■ **Work to complete**:
Count the lines in the data below that have "rule" in them, and reply with only that number.
____________________
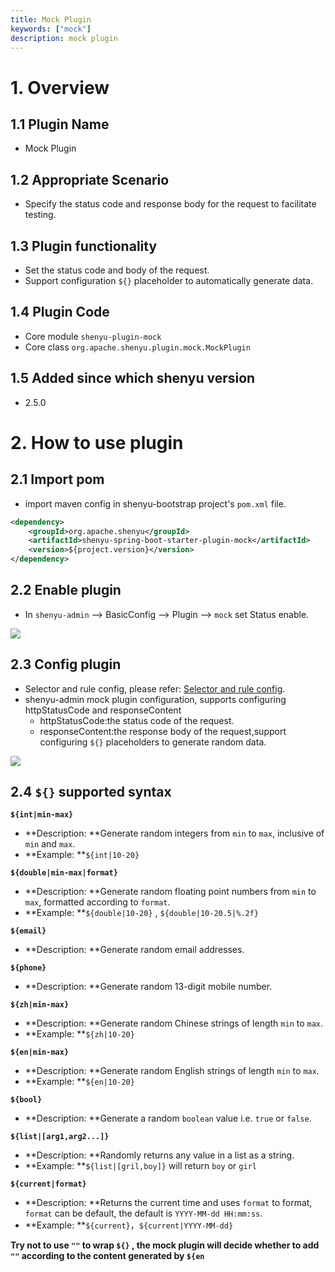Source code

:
 ```yaml
---
title: Mock Plugin
keywords: ["mock"]
description: mock plugin
---
```


# 1. Overview

## 1.1 Plugin Name

* Mock Plugin

## 1.2 Appropriate Scenario

* Specify the status code and response body for the request to facilitate testing.

## 1.3 Plugin functionality

* Set the status code and body of the request.
* Support configuration `${}` placeholder to automatically generate data.

## 1.4 Plugin Code

* Core module ```shenyu-plugin-mock```
* Core class ```org.apache.shenyu.plugin.mock.MockPlugin```

## 1.5 Added since which shenyu version

* 2.5.0

# 2. How to use plugin

## 2.1 Import pom

- import maven config in shenyu-bootstrap project's `pom.xml` file.

```xml
<dependency>
    <groupId>org.apache.shenyu</groupId>
    <artifactId>shenyu-spring-boot-starter-plugin-mock</artifactId>
    <version>${project.version}</version>
</dependency>
```

## 2.2 Enable plugin

- In `shenyu-admin` --> BasicConfig --> Plugin --> `mock` set Status enable.

![](/img/shenyu/plugin/mock/enable-mock-plugin-en.png)

## 2.3 Config plugin

- Selector and rule config, please refer: [Selector and rule config](../../user-guide/admin-usage/selector-and-rule).
- shenyu-admin mock plugin configuration, supports configuring httpStatusCode and responseContent
    - httpStatusCode:the status code of the request.
    - responseContent:the response body of the request,support configuring `${}` placeholders to generate random data.

![](/img/shenyu/plugin/mock/mock-rule-configuration-en.png)

## 2.4 `${}` supported syntax
**`${int|min-max}`**
- **Description: **Generate random integers from `min` to `max`, inclusive of `min` and `max`.
- **Example: **`${int|10-20}`

**`${double|min-max|format}`**
- **Description: **Generate random floating point numbers from `min` to `max`, formatted according to `format`.
- **Example: **`${double|10-20}` , `${double|10-20.5|%.2f}`

**`${email}`**
- **Description: **Generate random email addresses.

**`${phone}`**
- **Description: **Generate random 13-digit mobile number.

**`${zh|min-max}`**
- **Description: **Generate random Chinese strings of length `min` to `max`.
- **Example: **`${zh|10-20}`

**`${en|min-max}`**
- **Description: **Generate random English strings of length `min` to `max`.
- **Example: **`${en|10-20}`

**`${bool}`**
- **Description: **Generate a random `boolean` value i.e. `true` or `false`.

**`${list|[arg1,arg2...]}`**
- **Description: **Randomly returns any value in a list as a string.
- **Example: **`${list|[gril,boy]}` will return `boy` or `girl`

**`${current|format}`**
- **Description: **Returns the current time and uses `format` to format, `format` can be default, the default is `YYYY-MM-dd HH:mm:ss`.
- **Example: **`${current}`，`${current|YYYY-MM-dd}`


**Try not to use `""` to wrap `${}` , the mock plugin will decide whether to add `""` according to the content generated by `${en`**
____________________
■ **Answer for this exercise**:
2